PROVIDED RECORDS ->
* * *

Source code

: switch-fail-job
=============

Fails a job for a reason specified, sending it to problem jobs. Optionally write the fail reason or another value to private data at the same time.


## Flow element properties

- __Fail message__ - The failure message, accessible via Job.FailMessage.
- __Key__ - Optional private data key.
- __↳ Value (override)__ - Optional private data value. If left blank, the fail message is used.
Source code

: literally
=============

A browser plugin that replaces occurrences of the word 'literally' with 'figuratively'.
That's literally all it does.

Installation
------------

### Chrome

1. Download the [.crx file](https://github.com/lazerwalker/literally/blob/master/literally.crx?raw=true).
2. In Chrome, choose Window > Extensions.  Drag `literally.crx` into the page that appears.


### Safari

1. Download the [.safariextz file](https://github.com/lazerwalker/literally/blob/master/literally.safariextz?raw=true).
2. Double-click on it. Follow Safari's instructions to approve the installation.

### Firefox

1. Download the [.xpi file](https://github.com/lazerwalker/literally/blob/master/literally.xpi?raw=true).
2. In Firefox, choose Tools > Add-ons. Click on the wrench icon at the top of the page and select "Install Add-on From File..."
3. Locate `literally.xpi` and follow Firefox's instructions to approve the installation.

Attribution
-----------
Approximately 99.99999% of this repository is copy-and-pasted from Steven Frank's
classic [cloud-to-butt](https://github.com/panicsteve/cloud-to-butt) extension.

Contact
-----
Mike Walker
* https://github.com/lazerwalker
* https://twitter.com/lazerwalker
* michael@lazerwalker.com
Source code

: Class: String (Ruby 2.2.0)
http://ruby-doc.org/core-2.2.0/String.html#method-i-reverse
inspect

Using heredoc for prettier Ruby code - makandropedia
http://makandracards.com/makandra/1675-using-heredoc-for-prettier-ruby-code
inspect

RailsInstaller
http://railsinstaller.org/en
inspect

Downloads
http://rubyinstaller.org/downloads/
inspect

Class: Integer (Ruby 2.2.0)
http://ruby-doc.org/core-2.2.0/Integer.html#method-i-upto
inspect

* * *

WHAT THE TASK REQUIRES ->
Each line above with the word "Integer" needs to be copied.

RESPONSE TO THIS TASK ->
Class: Integer (Ruby 2.2.0)
http://ruby-doc.org/core-2.2.0/Integer.html#method-i-upto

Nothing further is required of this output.